Offenbar tut sich nicht viel. Jedenfalls dringt keine Neuigkeit an die Öffentlichkeit. Die spanischen Behörden schweigen – und Karazor bittet seit Monaten auf Anfrage stets um Verständnis. Er will sich nicht äußern, solange die Angelegenheit nicht geklärt ist. Was jedoch nicht bedeutet, dass der Mittelfeldspieler beim VfB nichts zu sagen hat. Er gehört in der Kabine und auf dem Rasen zu den wenigen kommunikationsstarken Spielern im Trikot mit dem Brustring.
Das sagt Sebastian Hoeneß
Karazor geht demnach weiter seinem Beruf nach und versucht die juristischen und sportlichen Belange zu trennen. Schnell hatte der Mittelfeldrenner nach verpasster Vorbereitung in der Vorsaison den Anschluss hergestellt und seinen Stammplatz zurückerobert. Jetzt ist Karazor seit dem Trainingsstart voll dabei und führte die Stuttgarter Mannschaft im ersten Testspiel gegen eine Hohenlohe-Auswahl (3:0) als Kapitän auf den Platz.

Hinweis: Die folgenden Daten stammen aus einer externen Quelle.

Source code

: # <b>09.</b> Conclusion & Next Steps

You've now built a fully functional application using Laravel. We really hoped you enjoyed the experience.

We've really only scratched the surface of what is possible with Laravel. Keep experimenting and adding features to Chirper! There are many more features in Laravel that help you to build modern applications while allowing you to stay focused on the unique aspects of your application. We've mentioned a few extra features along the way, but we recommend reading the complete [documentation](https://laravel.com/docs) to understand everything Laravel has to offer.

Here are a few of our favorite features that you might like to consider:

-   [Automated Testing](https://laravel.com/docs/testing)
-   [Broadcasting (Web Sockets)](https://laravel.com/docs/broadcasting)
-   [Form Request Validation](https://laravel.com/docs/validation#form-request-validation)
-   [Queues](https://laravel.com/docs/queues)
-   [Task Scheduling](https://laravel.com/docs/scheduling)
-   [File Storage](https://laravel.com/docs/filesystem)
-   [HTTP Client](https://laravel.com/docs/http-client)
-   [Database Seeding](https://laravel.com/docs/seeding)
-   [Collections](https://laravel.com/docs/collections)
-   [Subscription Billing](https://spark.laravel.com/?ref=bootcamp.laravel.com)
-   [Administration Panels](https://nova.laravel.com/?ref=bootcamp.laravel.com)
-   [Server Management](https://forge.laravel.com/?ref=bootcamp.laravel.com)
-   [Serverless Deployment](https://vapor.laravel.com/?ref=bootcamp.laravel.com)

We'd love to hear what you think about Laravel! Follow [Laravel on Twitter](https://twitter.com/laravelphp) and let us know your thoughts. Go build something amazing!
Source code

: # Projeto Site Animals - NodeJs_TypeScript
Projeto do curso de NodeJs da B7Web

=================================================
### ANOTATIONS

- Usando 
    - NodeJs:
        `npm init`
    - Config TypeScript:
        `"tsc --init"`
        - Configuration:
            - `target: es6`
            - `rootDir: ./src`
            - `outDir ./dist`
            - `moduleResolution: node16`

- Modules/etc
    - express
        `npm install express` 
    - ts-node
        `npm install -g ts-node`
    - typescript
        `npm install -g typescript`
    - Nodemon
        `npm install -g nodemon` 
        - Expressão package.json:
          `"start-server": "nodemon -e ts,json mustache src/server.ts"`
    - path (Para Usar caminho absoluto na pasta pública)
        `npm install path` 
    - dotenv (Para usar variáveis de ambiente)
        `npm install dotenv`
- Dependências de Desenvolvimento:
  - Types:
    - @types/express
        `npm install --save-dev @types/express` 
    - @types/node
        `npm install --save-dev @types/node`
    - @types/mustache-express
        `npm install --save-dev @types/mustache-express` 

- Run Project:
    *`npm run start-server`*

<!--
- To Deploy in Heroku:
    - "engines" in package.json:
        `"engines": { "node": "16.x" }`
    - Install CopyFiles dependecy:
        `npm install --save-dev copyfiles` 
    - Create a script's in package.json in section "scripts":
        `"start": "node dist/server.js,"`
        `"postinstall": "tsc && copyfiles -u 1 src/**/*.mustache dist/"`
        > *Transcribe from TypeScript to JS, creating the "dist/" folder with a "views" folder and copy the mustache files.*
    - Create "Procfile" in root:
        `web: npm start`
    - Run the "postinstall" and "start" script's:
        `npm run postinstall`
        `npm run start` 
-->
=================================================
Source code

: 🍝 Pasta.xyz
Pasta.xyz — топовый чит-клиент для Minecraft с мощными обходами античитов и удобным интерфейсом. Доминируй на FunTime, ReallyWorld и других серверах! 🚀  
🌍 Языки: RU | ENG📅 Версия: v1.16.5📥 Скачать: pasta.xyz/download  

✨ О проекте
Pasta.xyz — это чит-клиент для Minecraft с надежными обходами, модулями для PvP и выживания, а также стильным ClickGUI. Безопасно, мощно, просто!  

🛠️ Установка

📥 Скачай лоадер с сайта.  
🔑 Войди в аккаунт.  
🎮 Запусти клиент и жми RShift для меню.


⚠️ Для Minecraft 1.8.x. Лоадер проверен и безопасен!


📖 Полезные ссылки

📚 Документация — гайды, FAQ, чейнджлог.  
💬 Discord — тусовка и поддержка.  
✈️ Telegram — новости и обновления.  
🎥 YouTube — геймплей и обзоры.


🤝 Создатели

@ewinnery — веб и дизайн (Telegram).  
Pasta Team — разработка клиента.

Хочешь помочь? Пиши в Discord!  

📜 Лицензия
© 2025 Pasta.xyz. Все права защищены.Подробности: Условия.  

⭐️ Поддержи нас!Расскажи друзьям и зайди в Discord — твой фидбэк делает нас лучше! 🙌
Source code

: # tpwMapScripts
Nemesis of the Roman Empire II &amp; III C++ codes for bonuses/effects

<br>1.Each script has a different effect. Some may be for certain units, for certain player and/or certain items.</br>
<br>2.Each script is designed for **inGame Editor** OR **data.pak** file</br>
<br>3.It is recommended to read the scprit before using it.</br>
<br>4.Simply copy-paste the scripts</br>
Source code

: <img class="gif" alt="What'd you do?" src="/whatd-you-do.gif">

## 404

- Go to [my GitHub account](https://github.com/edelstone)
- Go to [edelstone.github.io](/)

„Die Idee ist, dass ich lieber einen Feldspieler als Kapitän habe. Das ist der Grund, warum es Fabian Bredlow nicht wurde. Atakan Karazor hat jetzt einfach in der Endphase der Saison unter mir mehr gespielt“, meinte der Trainer Sebastian Hoeneß zu seiner Entscheidung. Auch Dan-Axel Zagadou hätte, laut Hoeneß, die Persönlichkeit und das Profil, die Spielführerbinde zu tragen – aber dass sie Karazor in Abwesenheit des Japaners Wataru Endo erhielt, ist ein Zeichen der Wertschätzung, ohne die Bedeutung zum aktuellen Zeitpunkt zu überhöhen.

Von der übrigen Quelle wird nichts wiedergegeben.